The 2010 state shoot will be held at Chuck and Bobbie Evans' farm in Culloden, GA. Dates are March 13-14.


----------



## stick-n-string (Feb 22, 2010)

I need to go ahead and get me some more arrows for this shoot! Lord know's I will lose them!


----------



## rapid fire (Feb 22, 2010)

Is bownarrow bringing Southern Comfort and Peach cobbler?  That sounds like it would warm the body.


----------



## dutchman (Feb 22, 2010)

rapid fire said:


> Is bownarrow bringing Southern Comfort and Peach cobbler?  That sounds like it would warm the body.



He told me it'll help a fella sleep better...


----------



## TNGIRL (Feb 23, 2010)

Gene, I can also bring some cole slaw and maybe a cold green bean salad, along  with Jeff doing the dutch oven.


----------



## dutchman (Feb 23, 2010)

This is shaping up to be quite a meal...


----------



## SOS (Feb 23, 2010)

I'm planning on a batch of Ossabaw Island piggie bratwurst and kraut...but do we need more meat...or save it for lunch?


----------



## bownarrow (Feb 24, 2010)

Steve, I've got a couple of Texas pig shoulders left if that would help and can get them to you in time


----------



## Jake Allen (Feb 24, 2010)

dutchman said:


> This is shaping up to be quite a meal...



It sure is. Going to need to find some eaters.


----------



## OconeeDan (Feb 24, 2010)

I'll bring venison chili.
Dan


----------



## Dennis (Feb 24, 2010)

Im bringing a large bowl and a fork!!


----------



## bam_bam (Feb 24, 2010)

Dennis said:


> Im bringing a large bowl and a fork!!



I got the plates and spoons


----------



## TNGIRL (Feb 24, 2010)

Dennis said:


> Im bringing a large bowl and a fork!!





bam_bam said:


> I got the plates and spoons



Then I'm bringing a GOOD appetite!!!!!!


----------



## dutchman (Feb 24, 2010)

Most of this crowd ain't nothing but an appetite and a pair of eyes anyway...


----------



## TNGIRL (Feb 24, 2010)

dutchman said:


> Most of this crowd ain't nothing but an appetite and a pair of eyes anyway...

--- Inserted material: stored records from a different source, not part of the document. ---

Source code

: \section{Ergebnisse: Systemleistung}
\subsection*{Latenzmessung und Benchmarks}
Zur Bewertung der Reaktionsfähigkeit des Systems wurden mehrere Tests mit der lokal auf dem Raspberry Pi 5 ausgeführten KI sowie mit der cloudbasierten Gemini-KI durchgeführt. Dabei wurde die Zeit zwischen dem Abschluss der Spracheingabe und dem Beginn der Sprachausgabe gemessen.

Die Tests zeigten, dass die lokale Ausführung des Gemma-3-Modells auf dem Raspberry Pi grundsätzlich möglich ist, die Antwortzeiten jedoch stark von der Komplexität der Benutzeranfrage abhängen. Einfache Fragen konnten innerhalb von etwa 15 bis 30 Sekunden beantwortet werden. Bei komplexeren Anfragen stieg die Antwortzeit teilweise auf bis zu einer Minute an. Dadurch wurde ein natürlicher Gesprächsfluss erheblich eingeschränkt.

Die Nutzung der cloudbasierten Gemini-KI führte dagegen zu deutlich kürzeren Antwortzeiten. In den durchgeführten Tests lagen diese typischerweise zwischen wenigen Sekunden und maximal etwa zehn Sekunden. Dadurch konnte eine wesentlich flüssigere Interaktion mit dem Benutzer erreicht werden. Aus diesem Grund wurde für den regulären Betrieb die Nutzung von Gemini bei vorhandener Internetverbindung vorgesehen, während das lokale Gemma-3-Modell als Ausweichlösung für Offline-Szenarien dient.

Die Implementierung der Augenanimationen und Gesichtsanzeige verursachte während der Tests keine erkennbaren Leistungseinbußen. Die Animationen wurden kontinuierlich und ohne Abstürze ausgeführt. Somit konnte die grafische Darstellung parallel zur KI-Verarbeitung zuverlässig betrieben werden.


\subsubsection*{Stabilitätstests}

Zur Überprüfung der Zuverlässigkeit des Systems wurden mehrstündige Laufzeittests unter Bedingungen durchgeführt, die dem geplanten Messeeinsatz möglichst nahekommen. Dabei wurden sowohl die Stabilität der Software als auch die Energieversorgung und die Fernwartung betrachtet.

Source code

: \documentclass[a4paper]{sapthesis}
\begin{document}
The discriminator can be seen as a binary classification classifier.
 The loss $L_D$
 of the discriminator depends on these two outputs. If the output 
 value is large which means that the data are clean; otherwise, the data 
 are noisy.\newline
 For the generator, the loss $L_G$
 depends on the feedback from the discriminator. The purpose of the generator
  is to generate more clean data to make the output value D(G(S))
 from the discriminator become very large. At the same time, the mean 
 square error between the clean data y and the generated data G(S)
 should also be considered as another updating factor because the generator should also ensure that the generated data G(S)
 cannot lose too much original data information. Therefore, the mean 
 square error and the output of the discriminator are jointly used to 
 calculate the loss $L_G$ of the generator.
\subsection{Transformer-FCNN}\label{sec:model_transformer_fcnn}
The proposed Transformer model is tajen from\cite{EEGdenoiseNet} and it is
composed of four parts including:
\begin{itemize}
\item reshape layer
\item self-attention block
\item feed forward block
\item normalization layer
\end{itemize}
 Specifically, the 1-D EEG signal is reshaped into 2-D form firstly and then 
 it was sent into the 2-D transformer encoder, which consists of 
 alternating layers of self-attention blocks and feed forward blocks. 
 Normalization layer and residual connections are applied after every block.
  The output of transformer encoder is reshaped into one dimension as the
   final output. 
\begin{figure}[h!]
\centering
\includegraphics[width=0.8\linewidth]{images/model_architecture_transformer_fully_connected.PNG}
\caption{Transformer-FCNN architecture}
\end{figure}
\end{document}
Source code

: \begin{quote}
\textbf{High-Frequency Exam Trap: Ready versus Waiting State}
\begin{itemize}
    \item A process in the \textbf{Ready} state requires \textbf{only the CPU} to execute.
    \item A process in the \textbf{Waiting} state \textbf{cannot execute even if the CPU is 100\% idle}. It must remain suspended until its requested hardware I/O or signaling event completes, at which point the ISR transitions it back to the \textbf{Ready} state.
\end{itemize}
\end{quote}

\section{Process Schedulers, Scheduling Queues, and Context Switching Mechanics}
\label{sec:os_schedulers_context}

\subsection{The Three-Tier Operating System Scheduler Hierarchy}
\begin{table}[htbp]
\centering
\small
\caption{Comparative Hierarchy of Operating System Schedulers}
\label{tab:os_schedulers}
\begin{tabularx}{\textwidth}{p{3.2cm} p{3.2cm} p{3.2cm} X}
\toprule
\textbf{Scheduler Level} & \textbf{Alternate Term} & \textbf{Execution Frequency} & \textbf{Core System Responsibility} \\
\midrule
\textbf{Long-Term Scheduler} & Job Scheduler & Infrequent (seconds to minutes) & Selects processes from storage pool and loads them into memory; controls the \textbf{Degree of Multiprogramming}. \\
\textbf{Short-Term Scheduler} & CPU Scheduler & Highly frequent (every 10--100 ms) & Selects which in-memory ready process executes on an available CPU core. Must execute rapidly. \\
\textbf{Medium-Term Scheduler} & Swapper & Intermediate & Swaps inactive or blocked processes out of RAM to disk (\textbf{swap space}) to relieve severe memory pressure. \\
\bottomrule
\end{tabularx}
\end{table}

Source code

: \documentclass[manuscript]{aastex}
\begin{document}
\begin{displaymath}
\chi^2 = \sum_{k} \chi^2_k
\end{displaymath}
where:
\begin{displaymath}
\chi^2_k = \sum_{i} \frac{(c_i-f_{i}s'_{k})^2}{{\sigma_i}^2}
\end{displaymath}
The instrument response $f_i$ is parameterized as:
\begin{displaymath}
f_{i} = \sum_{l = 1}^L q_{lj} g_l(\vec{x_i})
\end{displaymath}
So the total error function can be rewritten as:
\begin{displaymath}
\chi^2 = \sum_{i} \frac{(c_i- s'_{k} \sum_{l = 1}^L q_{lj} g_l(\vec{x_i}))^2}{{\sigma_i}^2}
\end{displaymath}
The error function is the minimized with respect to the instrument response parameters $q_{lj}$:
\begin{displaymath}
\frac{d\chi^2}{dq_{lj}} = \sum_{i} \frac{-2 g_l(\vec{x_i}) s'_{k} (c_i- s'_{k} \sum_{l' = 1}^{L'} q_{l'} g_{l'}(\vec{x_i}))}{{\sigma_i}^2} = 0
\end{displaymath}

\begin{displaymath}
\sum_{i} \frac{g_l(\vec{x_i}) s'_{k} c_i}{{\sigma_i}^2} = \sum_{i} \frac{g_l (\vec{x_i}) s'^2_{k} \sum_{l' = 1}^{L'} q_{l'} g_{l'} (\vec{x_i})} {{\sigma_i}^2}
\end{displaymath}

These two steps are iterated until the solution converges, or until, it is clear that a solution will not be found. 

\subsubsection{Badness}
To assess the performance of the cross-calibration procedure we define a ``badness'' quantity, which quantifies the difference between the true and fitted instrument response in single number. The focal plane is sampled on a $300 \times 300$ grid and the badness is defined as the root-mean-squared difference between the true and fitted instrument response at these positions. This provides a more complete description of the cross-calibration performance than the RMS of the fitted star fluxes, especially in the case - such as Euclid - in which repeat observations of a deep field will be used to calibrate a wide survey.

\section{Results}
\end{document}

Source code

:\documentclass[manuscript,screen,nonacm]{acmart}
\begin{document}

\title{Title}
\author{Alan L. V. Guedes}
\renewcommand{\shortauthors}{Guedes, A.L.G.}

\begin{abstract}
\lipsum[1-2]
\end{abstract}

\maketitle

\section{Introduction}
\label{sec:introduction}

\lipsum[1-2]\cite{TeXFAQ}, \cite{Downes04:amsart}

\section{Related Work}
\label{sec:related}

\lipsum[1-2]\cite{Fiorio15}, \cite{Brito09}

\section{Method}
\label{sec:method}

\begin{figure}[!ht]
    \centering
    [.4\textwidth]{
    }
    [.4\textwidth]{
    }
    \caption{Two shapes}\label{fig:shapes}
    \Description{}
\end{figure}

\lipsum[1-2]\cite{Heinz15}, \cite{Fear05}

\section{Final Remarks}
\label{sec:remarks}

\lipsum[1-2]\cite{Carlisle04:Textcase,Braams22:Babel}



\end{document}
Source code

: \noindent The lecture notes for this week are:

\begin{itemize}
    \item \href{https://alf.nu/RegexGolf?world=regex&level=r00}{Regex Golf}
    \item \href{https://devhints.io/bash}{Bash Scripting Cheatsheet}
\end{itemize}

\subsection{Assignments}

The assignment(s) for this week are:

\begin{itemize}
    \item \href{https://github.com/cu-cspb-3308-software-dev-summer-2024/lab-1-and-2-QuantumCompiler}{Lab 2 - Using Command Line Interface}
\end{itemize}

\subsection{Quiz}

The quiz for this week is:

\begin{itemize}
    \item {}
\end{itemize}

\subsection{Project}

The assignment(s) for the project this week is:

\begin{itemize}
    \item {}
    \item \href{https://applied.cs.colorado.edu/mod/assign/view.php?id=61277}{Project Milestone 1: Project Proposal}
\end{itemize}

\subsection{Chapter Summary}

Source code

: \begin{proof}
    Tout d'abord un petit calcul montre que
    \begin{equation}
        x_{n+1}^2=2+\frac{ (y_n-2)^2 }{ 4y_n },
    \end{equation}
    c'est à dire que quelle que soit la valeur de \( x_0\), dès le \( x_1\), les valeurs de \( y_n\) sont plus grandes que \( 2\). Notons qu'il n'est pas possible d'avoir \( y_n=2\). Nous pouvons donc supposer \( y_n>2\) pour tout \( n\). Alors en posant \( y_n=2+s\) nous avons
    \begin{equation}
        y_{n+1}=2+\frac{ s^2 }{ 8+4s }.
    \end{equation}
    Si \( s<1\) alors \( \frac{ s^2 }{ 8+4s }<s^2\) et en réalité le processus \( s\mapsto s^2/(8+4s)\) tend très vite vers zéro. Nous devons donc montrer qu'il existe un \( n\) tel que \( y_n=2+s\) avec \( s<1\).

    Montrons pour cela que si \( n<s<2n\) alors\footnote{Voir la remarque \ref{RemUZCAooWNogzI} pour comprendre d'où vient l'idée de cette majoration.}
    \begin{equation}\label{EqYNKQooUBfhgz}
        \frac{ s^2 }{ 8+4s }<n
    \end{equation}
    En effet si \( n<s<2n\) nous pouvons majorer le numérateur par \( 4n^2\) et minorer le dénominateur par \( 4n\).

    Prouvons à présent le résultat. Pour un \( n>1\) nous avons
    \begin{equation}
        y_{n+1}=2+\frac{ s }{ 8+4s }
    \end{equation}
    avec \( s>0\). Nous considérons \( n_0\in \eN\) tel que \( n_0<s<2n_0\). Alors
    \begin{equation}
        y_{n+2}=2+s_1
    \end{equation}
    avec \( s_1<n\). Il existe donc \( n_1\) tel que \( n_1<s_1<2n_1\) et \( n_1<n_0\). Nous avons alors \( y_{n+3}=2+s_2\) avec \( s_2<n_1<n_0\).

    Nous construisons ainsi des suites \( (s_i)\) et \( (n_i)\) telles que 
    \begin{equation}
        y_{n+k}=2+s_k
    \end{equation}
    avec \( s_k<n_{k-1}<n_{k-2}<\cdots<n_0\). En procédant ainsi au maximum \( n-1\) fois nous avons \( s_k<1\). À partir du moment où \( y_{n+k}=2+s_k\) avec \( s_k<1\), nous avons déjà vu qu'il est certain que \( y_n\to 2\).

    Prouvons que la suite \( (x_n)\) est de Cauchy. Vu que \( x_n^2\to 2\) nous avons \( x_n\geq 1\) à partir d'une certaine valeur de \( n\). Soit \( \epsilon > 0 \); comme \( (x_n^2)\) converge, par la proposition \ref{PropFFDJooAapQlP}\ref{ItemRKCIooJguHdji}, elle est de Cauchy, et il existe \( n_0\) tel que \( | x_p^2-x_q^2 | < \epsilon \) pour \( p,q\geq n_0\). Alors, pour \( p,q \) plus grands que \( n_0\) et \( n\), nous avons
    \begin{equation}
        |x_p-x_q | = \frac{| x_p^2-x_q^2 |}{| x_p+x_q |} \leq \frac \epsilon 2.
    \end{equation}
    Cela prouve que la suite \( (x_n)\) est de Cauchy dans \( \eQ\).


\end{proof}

Well Dutchman....I got a pair of them!!!!!!


----------



## stick-n-string (Feb 24, 2010)

Well I didn't get my gut pushing food away! 

This boy can EAT! 
I really hope I can make it!


----------



## TNGIRL (Feb 24, 2010)

stick-n-string said:


> Well I didn't get my gut pushing food away!
> 
> This boy can EAT!
> I really hope I can make it!


I hope so Jonathan....hadn't seen you since BigJim's in August!!!!!! and I think one of us got purttier......


----------



## stick-n-string (Feb 24, 2010)

TNGIRL said:


> I hope so Jonathan....hadn't seen you since BigJim's in August!!!!!! and I think one of us got purttier......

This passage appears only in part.